Know what you want from open innovation. The key is to develop broad, but well-defined paths for innovation around new customer segments, geographies, platforms, technologies, channels or markets. These growth paths provide important guidance to the organization related to in-bounds and out-of-bounds activities.

Know the sources of new ideas for your market. Firstly, the organization needs to leverage non-traditional approaches to identify unmet needs, secondly, to create a network of resources to find enabling technologies and solutions, and in the end to exploit the intersections of needs, technologies and market opportunities.

Know when to make your move. The right time to enter a new market or acquire an emerging technology is when the dominant design is established. A difficult task, but one made easier if instead of developing all of your own technology.

Know Your Execution Roadmap. Companies should approach this scale-up in two phases: "Piloting" innovation via in-market experimentation and then "Extending" innovation via more traditional marketing and distribution strategies.

Know Thyself.
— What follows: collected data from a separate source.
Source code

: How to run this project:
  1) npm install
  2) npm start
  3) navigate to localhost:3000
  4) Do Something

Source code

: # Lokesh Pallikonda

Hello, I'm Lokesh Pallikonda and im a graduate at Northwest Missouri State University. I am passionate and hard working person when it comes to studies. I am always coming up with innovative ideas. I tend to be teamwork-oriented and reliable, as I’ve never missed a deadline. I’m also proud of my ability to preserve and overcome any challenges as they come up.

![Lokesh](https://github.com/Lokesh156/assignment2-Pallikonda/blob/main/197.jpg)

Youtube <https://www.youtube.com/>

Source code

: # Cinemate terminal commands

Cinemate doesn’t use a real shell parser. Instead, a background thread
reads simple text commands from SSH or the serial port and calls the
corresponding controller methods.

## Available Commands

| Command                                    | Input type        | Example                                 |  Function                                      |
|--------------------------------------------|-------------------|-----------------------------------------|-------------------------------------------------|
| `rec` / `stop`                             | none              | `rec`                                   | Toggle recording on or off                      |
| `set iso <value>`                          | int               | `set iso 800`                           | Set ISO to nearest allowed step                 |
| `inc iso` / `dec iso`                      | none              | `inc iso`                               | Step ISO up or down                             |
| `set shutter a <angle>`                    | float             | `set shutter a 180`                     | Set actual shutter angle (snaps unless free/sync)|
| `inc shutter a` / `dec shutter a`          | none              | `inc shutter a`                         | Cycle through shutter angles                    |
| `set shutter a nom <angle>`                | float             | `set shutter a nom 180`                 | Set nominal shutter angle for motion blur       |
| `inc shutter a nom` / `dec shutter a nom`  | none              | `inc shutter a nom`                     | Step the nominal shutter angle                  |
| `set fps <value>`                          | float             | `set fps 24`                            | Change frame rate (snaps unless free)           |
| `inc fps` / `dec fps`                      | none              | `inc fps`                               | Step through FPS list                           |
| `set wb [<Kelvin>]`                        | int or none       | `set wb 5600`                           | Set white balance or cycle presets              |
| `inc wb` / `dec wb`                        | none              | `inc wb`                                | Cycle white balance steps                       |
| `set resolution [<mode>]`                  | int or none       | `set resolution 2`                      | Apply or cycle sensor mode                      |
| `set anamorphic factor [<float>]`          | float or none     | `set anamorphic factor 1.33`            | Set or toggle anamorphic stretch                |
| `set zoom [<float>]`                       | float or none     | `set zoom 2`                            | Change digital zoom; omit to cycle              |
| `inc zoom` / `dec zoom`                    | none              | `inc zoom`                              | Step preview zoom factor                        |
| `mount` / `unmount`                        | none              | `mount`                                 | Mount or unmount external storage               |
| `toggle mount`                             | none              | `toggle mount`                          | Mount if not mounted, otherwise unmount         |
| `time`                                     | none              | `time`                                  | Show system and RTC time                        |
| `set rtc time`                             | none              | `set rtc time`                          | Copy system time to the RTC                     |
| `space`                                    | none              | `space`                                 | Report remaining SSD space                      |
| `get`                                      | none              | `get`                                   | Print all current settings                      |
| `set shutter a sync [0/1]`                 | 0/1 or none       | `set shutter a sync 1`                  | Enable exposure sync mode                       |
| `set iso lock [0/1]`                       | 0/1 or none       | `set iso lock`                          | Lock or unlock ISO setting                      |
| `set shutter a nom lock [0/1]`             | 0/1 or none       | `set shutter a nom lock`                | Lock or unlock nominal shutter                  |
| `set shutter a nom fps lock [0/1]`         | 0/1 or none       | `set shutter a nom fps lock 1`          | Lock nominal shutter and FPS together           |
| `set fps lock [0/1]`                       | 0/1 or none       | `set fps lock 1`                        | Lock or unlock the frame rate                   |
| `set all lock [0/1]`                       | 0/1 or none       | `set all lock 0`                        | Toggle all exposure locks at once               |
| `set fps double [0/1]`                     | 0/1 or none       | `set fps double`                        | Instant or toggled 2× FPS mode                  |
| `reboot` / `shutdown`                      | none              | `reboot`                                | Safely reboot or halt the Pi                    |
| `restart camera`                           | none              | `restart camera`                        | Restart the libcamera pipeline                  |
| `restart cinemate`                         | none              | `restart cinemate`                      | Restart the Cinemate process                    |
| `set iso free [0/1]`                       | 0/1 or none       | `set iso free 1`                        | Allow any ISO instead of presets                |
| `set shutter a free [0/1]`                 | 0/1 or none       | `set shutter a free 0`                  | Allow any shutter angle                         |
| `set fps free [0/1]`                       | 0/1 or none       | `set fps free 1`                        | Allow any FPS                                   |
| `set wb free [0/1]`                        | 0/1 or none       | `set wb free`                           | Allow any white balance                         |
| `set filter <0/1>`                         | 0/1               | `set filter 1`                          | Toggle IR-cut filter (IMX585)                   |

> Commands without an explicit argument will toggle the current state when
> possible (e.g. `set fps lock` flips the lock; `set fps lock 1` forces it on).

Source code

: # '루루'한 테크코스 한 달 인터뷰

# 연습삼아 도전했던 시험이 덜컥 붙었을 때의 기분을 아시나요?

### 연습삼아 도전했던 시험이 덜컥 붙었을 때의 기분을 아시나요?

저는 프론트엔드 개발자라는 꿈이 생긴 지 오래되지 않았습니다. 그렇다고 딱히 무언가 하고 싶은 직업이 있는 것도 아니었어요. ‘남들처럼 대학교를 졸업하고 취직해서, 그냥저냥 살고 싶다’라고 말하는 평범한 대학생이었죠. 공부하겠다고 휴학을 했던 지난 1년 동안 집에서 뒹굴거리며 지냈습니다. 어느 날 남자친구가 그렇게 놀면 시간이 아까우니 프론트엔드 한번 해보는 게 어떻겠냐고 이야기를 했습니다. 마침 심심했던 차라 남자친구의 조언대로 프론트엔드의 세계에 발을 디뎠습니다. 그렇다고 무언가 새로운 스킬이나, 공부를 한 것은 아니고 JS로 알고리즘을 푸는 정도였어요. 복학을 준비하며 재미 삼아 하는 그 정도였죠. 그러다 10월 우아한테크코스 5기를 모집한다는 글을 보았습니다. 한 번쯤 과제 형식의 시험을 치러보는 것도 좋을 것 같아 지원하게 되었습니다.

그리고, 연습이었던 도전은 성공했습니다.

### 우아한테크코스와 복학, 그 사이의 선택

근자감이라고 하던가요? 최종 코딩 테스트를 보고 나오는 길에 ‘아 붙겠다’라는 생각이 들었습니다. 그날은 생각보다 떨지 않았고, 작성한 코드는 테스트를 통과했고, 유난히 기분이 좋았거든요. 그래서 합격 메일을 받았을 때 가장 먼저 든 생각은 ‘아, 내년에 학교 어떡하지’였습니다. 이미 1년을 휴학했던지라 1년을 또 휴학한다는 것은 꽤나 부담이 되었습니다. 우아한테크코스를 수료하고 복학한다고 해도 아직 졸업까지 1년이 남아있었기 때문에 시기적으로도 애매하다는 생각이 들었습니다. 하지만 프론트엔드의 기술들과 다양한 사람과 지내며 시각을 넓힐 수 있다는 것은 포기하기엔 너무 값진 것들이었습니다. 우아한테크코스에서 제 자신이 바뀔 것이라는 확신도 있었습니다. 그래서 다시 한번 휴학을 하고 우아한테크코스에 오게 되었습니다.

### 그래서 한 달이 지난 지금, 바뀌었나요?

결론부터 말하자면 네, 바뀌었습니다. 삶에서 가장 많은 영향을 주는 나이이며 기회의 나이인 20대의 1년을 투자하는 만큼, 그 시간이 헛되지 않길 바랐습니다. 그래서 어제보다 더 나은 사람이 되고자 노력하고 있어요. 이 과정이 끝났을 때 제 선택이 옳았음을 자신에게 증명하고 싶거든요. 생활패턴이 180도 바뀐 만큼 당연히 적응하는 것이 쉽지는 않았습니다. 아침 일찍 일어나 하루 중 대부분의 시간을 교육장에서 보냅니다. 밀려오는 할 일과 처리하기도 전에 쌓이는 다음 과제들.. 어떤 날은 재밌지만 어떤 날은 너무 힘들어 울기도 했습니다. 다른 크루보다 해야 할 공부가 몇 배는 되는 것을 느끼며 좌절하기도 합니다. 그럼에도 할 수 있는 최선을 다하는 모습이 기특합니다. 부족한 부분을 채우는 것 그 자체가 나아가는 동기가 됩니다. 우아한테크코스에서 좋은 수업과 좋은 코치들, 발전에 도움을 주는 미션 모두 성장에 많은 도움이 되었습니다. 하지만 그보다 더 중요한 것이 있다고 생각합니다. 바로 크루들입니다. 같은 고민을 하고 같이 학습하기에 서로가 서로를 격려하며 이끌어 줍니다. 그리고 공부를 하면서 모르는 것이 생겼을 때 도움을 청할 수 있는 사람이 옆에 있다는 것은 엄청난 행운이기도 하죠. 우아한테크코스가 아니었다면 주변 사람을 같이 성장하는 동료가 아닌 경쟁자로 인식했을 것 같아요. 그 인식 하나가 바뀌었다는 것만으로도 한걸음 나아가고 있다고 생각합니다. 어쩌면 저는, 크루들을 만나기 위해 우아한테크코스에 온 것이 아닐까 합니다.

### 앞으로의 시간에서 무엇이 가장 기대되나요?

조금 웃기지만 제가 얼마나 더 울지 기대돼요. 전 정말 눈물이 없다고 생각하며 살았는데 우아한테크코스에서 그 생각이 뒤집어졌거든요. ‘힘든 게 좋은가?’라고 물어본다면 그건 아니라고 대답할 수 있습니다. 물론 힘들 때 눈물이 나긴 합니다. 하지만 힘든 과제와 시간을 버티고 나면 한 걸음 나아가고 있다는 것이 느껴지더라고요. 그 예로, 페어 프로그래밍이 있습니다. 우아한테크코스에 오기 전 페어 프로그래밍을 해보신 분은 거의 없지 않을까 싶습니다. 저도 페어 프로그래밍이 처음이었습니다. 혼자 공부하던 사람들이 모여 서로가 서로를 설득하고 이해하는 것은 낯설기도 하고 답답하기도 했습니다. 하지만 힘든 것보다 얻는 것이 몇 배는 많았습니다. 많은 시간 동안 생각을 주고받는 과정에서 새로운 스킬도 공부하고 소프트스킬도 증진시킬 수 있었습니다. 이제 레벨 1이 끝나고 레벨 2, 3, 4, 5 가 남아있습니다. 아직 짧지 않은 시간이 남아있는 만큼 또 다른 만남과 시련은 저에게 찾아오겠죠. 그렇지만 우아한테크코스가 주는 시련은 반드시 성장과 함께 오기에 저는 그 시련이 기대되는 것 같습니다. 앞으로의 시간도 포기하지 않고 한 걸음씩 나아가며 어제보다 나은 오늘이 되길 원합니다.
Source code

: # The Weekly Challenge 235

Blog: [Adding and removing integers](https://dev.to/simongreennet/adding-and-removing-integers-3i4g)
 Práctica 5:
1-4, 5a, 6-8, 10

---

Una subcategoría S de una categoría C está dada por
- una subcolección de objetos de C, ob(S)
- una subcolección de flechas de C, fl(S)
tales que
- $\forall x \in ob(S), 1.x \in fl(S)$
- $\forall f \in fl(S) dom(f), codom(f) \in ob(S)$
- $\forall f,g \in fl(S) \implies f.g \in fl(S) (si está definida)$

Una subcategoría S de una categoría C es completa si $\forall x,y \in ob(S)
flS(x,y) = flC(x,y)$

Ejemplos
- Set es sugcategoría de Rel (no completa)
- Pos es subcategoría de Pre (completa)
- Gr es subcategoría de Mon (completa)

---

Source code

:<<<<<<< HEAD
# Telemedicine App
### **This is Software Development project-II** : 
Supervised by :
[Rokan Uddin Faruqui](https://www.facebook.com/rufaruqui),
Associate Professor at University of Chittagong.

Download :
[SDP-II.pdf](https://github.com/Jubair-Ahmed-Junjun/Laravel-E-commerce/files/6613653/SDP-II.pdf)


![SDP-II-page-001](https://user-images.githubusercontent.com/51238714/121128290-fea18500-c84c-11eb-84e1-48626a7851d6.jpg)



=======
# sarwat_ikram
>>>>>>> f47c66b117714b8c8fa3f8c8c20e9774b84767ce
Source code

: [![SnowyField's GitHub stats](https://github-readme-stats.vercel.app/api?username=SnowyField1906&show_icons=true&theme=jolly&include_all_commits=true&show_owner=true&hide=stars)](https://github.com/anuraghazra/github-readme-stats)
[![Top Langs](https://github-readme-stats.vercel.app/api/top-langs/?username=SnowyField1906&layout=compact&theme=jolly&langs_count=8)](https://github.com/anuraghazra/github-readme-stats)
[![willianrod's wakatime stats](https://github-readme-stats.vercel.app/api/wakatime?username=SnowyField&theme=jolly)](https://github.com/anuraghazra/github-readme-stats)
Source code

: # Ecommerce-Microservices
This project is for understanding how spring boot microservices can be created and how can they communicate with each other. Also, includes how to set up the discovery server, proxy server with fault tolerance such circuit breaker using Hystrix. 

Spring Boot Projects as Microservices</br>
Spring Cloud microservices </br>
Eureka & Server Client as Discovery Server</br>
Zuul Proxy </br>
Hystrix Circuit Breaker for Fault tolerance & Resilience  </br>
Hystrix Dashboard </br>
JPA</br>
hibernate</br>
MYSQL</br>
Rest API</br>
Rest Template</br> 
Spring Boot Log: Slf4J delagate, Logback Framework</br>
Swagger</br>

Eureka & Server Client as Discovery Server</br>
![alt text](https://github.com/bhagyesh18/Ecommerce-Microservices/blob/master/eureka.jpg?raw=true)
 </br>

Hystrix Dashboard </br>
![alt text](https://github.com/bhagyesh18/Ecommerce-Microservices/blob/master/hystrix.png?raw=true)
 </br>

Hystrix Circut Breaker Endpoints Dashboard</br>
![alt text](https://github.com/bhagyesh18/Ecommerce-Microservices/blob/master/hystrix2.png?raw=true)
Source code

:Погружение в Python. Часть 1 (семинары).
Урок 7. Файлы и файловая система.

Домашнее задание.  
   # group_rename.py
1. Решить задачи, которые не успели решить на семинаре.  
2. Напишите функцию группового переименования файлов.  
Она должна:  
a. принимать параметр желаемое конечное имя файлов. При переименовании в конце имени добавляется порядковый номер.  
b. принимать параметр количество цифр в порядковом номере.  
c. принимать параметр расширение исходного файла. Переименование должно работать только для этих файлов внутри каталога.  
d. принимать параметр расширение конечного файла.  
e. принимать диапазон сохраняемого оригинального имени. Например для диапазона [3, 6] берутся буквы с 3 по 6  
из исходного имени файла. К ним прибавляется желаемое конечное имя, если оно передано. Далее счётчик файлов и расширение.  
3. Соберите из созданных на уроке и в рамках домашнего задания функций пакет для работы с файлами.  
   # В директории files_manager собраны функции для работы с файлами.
To make it work, companies need to built their approach around who are they as a company and as a culture.

Moreover, Docherty identifies four important point to take into account during the implementation:

Broaden the view.

Create alignment across the innovation ecosystem.

Adapt an approach for an organization's tolerance for risk.

Put the focus on learning, not just result.

Finally, Chesbrough focus on the importance to built a business model to handle significant volume, and to take care of the internal resistance that companies can face during the implementation.


It is clear that companies, that fit this new open model, need to rethink their approach to innovation. This is so they can be more effective and efficient in innovation processes, especially in a complex market with increasing costs and shorter life cycles of new products.

The possibilities offered by open innovation, will be the key to the achievement in the future challenges that companies may face.